Heidenheim Heideköpfe
- Utility
- Born: 24 May 1991 (age 34) Brisbane, Australia
- Bats: SwitchThrows: Right

ABL debut
- 13 November, 2010, for the Brisbane Bandits

ABL statistics (through 2018/19)
- Batting average: .270
- Home runs: 29
- Runs batted in: 111
- Stats at Baseball Reference

Medals
Men's baseball
Representing Australia
Haarlem Baseball Week
| Bronze medal – third place | 2016 Haarlem | National team |

= Mitch Nilsson =

Mitchell Caine Nilsson (born 24 May 1991) is an Australian professional baseball third baseman for the Heidenheim Heideköpfe of the Baseball Bundesliga and the Brisbane Bandits of the Australian Baseball League (ABL).
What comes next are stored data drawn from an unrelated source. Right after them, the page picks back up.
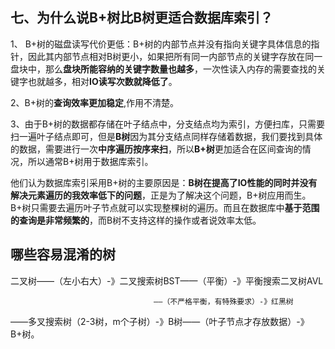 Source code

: 
## 七、为什么说B+树比B树更适合数据库索引？
1、 B+树的磁盘读写代价更低：B+树的内部节点并没有指向关键字具体信息的指针，因此其内部节点相对B树更小，如果把所有同一内部节点的关键字存放在同一盘块中，那么**盘块所能容纳的关键字数量也越多**，一次性读入内存的需要查找的关键字也就越多，相对**IO读写次数就降低了**。

2、B+树的**查询效率更加稳定**,作用不清楚。

3、由于B+树的数据都存储在叶子结点中，分支结点均为索引，方便扫库，只需要扫一遍叶子结点即可，但是**B树**因为其分支结点同样存储着数据，我们要找到具体的数据，需要进行一次**中序遍历按序来扫**，所以**B+树**更加适合在区间查询的情况，所以通常B+树用于数据库索引。

他们认为数据库索引采用B+树的主要原因是：**B树在提高了IO性能的同时并没有解决元素遍历的我效率低下的问题**，正是为了解决这个问题，B+树应用而生。B+树只需要去遍历叶子节点就可以实现整棵树的遍历。而且在数据库中**基于范围的查询是非常频繁的**，而B树不支持这样的操作或者说效率太低。

## 哪些容易混淆的树

二叉树——（左小右大）-》二叉搜索树BST——（平衡）-》平衡搜索二叉树AVL
                    
                                    ——（不严格平衡，有特殊要求）-》红黑树
——多叉搜索树（2-3树，m个子树）-》B树——（叶子节点才存放数据）-》B+树。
Mitchell is the son of former professional player Gary Nilsson, cousin of Jay Nilsson, Jacob Nilsson, Daniel Nilsson and nephew of Bob Nilsson and former All-Star, Dave Nilsson.

He is a previous member of the MLB organization Cleveland Indians and has most recently spent time with Kotlarka Prague in the Czech Extraleague. He has played with the Australia schoolboy team,^{[3]} Australia AAA team, AA team twice^{[4]} and single A (Cal Ripken team).^{[5]} Nilsson made his debut for the Queensland Rams as a catcher in the 2010 Claxton Shield.

== Professional career ==

=== Brisbane Bandits ===
Nilsson is an originating member of the Brisbane Bandits from inaugural season of the Australian Baseball League (ABL) making his debut on 13 November 2010 and has played in all nine seasons, albeit only playing one game in each of the 2012–13 and 2013-14 seasons.
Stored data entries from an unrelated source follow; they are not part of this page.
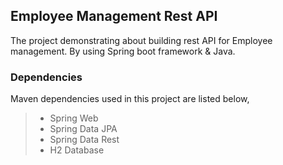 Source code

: ## Employee Management Rest API

The project demonstrating about building rest API for Employee management. By using Spring boot framework & Java.

### Dependencies
Maven dependencies used in this project are listed below,

>* Spring Web
>* Spring Data JPA
>* Spring Data Rest
>* H2 Database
From 2010/11 - 2013/14 Nilsson struggled for playing time for the Bandits playing only 43 games over four seasons. This in part is due to a shoulder injury which set back his 2012/13 and 2013/14 season.
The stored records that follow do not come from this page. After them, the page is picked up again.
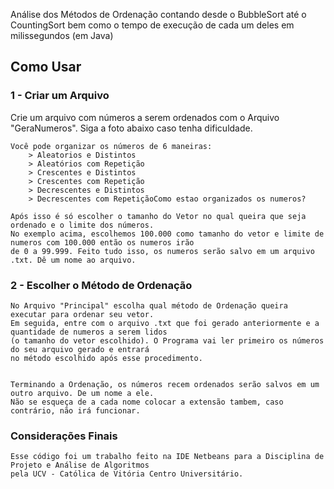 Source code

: Análise dos Métodos de Ordenação contando desde o BubbleSort até o CountingSort bem como o tempo de execução de cada um deles em milissegundos (em Java)

## **Como Usar**

### **1 -  Criar um Arquivo**

Crie um arquivo com números a serem ordenados com o Arquivo "GeraNumeros". Siga a foto abaixo caso tenha dificuldade.    
    

    Você pode organizar os números de 6 maneiras:
        > Aleatorios e Distintos
        > Aleatórios com Repetição
        > Crescentes e Distintos
        > Crescentes com Repetição
        > Decrescentes e Distintos
        > Decrescentes com RepetiçãoComo estao organizados os numeros?

    Após isso é só escolher o tamanho do Vetor no qual queira que seja ordenado e o limite dos números.
    No exemplo acima, escolhemos 100.000 como tamanho do vetor e limite de numeros com 100.000 então os numeros irão
    de 0 a 99.999. Feito tudo isso, os numeros serão salvo em um arquivo .txt. Dê um nome ao arquivo.

### **2 - Escolher o Método de Ordenação**

    No Arquivo "Principal" escolha qual método de Ordenação queira executar para ordenar seu vetor. 
    Em seguida, entre com o arquivo .txt que foi gerado anteriormente e a quantidade de numeros a serem lidos
    (o tamanho do vetor escolhido). O Programa vai ler primeiro os números do seu arquivo gerado e entrará
    no método escolhido após esse procedimento.
    

    Terminando a Ordenação, os números recem ordenados serão salvos em um outro arquivo. De um nome a ele.
    Não se esqueça de a cada nome colocar a extensão tambem, caso contrário, não irá funcionar.
    

### **Considerações Finais**

    Esse código foi um trabalho feito na IDE Netbeans para a Disciplina de Projeto e Análise de Algoritmos
    pela UCV - Católica de Vitória Centro Universitário.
Nilsson's breakout year was well after his release from affiliated baseball. In the 2014-15 Australian Baseball League season, he started playing infield for the first time since his junior years. Nilsson's injury free streak rolled into 2015, when he signed with Kotlarka Praha in the Czech Extraliga and in 24 games, hit .408/.463/.980 with 14 homers.

This form would continue into the 2015-16 Australian Baseball League season, where he hit .284/.363/.480 as an everyday player and integral part of the Bandits first of four consecutive ABL championships. Over this span and through the 2018-19 season, Nilsson would hit .305 with 24 home runs in 122 games.

Nilsson improved on his versatility from the 2017-18 season, moving to left field full time.

=== Kotlarka Prague ===
Mitchell spent early 2015 playing for Kotlarka Prague in Czech Extraleague which culminated with Mitchell guiding Prague to their first Czech Baseball Championship, defeating reigning champions Draci Brno.

Nilsson was the recipient of the USAsports.cz award for best foreigner in the Czech Extraleague.

=== Cleveland Indians ===
Nilsson was a member of the Cleveland Indians organization from 2007 through to 2014. Nilsson spent most of the time playing in minor development leagues before an unfortunate shoulder injury ended this stint in late 2013.

=== Mannheim Tornados ===
Nilsson signed with the Mannheim Tornados of Germany's Baseball Bundesliga for the 2019 season.

=== Heidenheim Heideköpfe ===
Nilsson returned to Germany for the 2020 season, signing with the Heidenheim Heideköpfe of the Baseball Bundesliga.

== International career ==
He was selected Australia national baseball team at the 2017 World Baseball Classic, 2018 exhibition series against Japan and 2019 WBSC Premier12.